Goal of the exercise ▸
Where does the string "safeMint" occur in the records below? Copy every line that holds it.

►

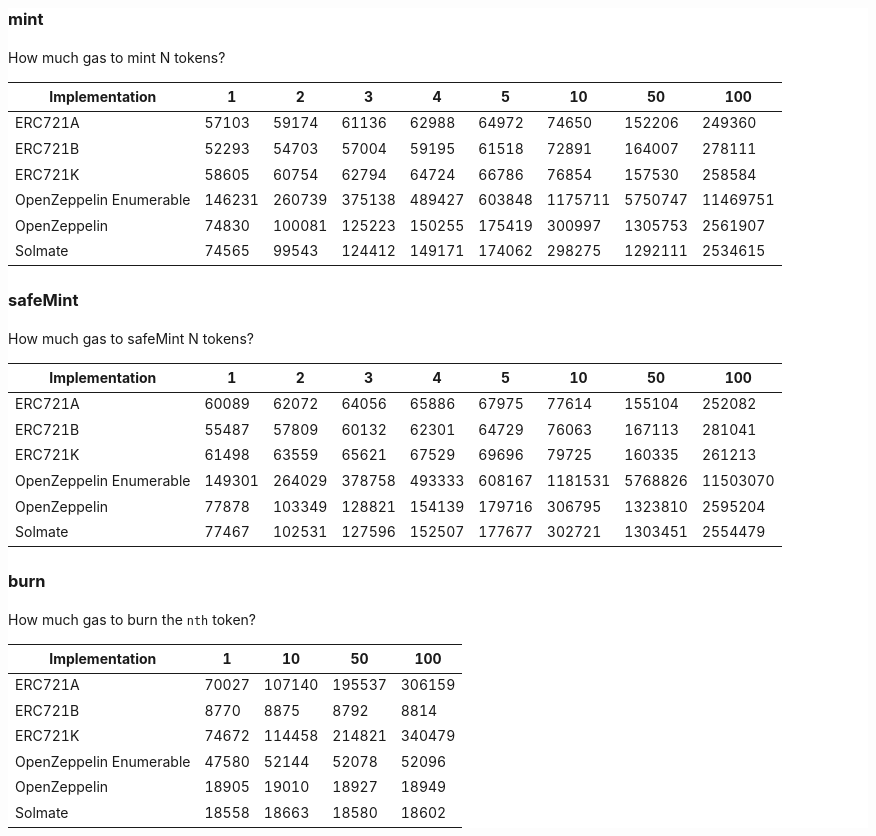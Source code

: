 ### mint

How much gas to mint N tokens?


|     Implementation    |   1  |   2  |   3  |   4  |   5  |   10  |   50  |   100  |
|-----------------------|------|------|------|------|------|-------|-------|--------|
|        ERC721A        | 57103| 59174| 61136| 62988| 64972| 74650 | 152206| 249360 |
|        ERC721B        | 52293| 54703| 57004| 59195| 61518| 72891 | 164007| 278111 |
|        ERC721K        | 58605| 60754| 62794| 64724| 66786| 76854 | 157530| 258584 |
|OpenZeppelin Enumerable|146231|260739|375138|489427|603848|1175711|5750747|11469751|
|      OpenZeppelin     | 74830|100081|125223|150255|175419| 300997|1305753| 2561907|
|        Solmate        | 74565| 99543|124412|149171|174062| 298275|1292111| 2534615|


### safeMint

How much gas to safeMint N tokens?


|     Implementation    |   1  |   2  |   3  |   4  |   5  |   10  |   50  |   100  |
|-----------------------|------|------|------|------|------|-------|-------|--------|
|        ERC721A        | 60089| 62072| 64056| 65886| 67975| 77614 | 155104| 252082 |
|        ERC721B        | 55487| 57809| 60132| 62301| 64729| 76063 | 167113| 281041 |
|        ERC721K        | 61498| 63559| 65621| 67529| 69696| 79725 | 160335| 261213 |
|OpenZeppelin Enumerable|149301|264029|378758|493333|608167|1181531|5768826|11503070|
|      OpenZeppelin     | 77878|103349|128821|154139|179716| 306795|1323810| 2595204|
|        Solmate        | 77467|102531|127596|152507|177677| 302721|1303451| 2554479|


### burn

How much gas to burn the `nth` token?


|     Implementation    |  1  |  10  |  50  |  100 |
|-----------------------|-----|------|------|------|
|        ERC721A        |70027|107140|195537|306159|
|        ERC721B        | 8770| 8875 | 8792 | 8814 |
|        ERC721K        |74672|114458|214821|340479|
|OpenZeppelin Enumerable|47580| 52144| 52078| 52096|
|      OpenZeppelin     |18905| 19010| 18927| 18949|
|        Solmate        |18558| 18663| 18580| 18602|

◄

Written solution ▸
### safeMint
How much gas to safeMint N tokens?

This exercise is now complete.